Task prompt
What must be handed in is the entire listing, exactly as written, with no pictures.

(Entries provided begins)

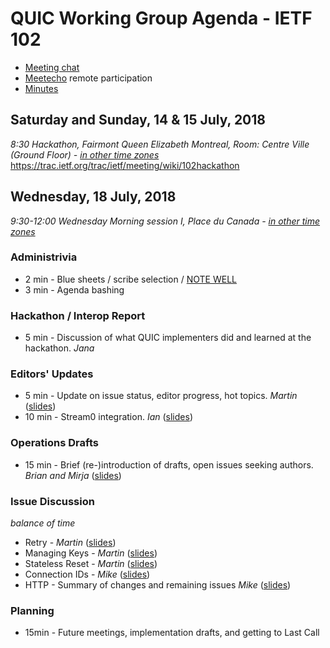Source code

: # QUIC Working Group Agenda - IETF 102

* [Meeting chat](xmpp:quic@jabber.ietf.org?join)
* [Meetecho](http://www.meetecho.com/ietf102/quic) remote participation
* [Minutes](http://etherpad.tools.ietf.org:9000/p/notes-ietf-102-quic)



## Saturday and Sunday, 14 & 15 July, 2018

*8:30	Hackathon, Fairmont Queen Elizabeth Montreal, Room: Centre Ville (Ground Floor) - [in other time zones](https://www.timeanddate.com/worldclock/fixedtime.html?msg=QUIC+WG+Meeting&iso=20180718T0830&p1=165&ah=2&am=30)*
https://trac.ietf.org/trac/ietf/meeting/wiki/102hackathon

## Wednesday, 18 July, 2018

*9:30-12:00	Wednesday Morning session I, Place du Canada - [in other time zones](https://www.timeanddate.com/worldclock/fixedtime.html?msg=QUIC+WG+Meeting&iso=20180718T0930&p1=165&ah=2&am=30)*

### Administrivia

* 2 min - Blue sheets / scribe selection / [NOTE WELL](https://www.ietf.org/about/note-well.html)
* 3 min - Agenda bashing

### Hackathon / Interop Report

* 5 min - Discussion of what QUIC implementers did and learned at the hackathon. *Jana*

### Editors' Updates

* 5 min - Update on issue status, editor progress, hot topics. *Martin* ([slides](https://github.com/quicwg/wg-materials/raw/master/ietf102/editors.pdf))
* 10 min - Stream0 integration. *Ian* ([slides](https://github.com/quicwg/wg-materials/raw/master/ietf102/stream0.pdf))

### Operations Drafts

* 15 min - Brief (re-)introduction of drafts, open issues seeking authors. *Brian and Mirja* ([slides](https://github.com/quicwg/wg-materials/raw/master/ietf102/ops-drafts.pdf))

### Issue Discussion

*balance of time*

* Retry - *Martin* ([slides](https://github.com/quicwg/wg-materials/blob/master/ietf102/retry.pdf))
* Managing Keys - *Martin* ([slides](https://github.com/quicwg/wg-materials/blob/master/ietf102/keys.pdf))
* Stateless Reset - *Martin* ([slides](https://github.com/quicwg/wg-materials/blob/master/ietf102/pingpong.pdf))
* Connection IDs - *Mike* ([slides](https://github.com/quicwg/wg-materials/blob/master/ietf102/CIDs.pdf))
* HTTP - Summary of changes and remaining issues *Mike* ([slides](https://github.com/quicwg/wg-materials/blob/master/ietf102/HTTP.pdf))

### Planning

* 15min - Future meetings, implementation drafts, and getting to Last Call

(Entries provided ends)

Answer section
Source code

: # QUIC Working Group Agenda - IETF 102

* [Meeting chat](xmpp:quic@jabber.ietf.org?join)
* [Meetecho](http://www.meetecho.com/ietf102/quic) remote participation
* [Minutes](http://etherpad.tools.ietf.org:9000/p/notes-ietf-102-quic)



## Saturday and Sunday, 14 & 15 July, 2018

*8:30	Hackathon, Fairmont Queen Elizabeth Montreal, Room: Centre Ville (Ground Floor) - [in other time zones](https://www.timeanddate.com/worldclock/fixedtime.html?msg=QUIC+WG+Meeting&iso=20180718T0830&p1=165&ah=2&am=30)*
https://trac.ietf.org/trac/ietf/meeting/wiki/102hackathon

## Wednesday, 18 July, 2018

*9:30-12:00	Wednesday Morning session I, Place du Canada - [in other time zones](https://www.timeanddate.com/worldclock/fixedtime.html?msg=QUIC+WG+Meeting&iso=20180718T0930&p1=165&ah=2&am=30)*

### Administrivia

* 2 min - Blue sheets / scribe selection / [NOTE WELL](https://www.ietf.org/about/note-well.html)
* 3 min - Agenda bashing

### Hackathon / Interop Report

* 5 min - Discussion of what QUIC implementers did and learned at the hackathon. *Jana*

### Editors' Updates

* 5 min - Update on issue status, editor progress, hot topics. *Martin* ([slides](https://github.com/quicwg/wg-materials/raw/master/ietf102/editors.pdf))
* 10 min - Stream0 integration. *Ian* ([slides](https://github.com/quicwg/wg-materials/raw/master/ietf102/stream0.pdf))

### Operations Drafts

* 15 min - Brief (re-)introduction of drafts, open issues seeking authors. *Brian and Mirja* ([slides](https://github.com/quicwg/wg-materials/raw/master/ietf102/ops-drafts.pdf))

### Issue Discussion

*balance of time*

* Retry - *Martin* ([slides](https://github.com/quicwg/wg-materials/blob/master/ietf102/retry.pdf))
* Managing Keys - *Martin* ([slides](https://github.com/quicwg/wg-materials/blob/master/ietf102/keys.pdf))
* Stateless Reset - *Martin* ([slides](https://github.com/quicwg/wg-materials/blob/master/ietf102/pingpong.pdf))
* Connection IDs - *Mike* ([slides](https://github.com/quicwg/wg-materials/blob/master/ietf102/CIDs.pdf))
* HTTP - Summary of changes and remaining issues *Mike* ([slides](https://github.com/quicwg/wg-materials/blob/master/ietf102/HTTP.pdf))

### Planning

* 15min - Future meetings, implementation drafts, and getting to Last Call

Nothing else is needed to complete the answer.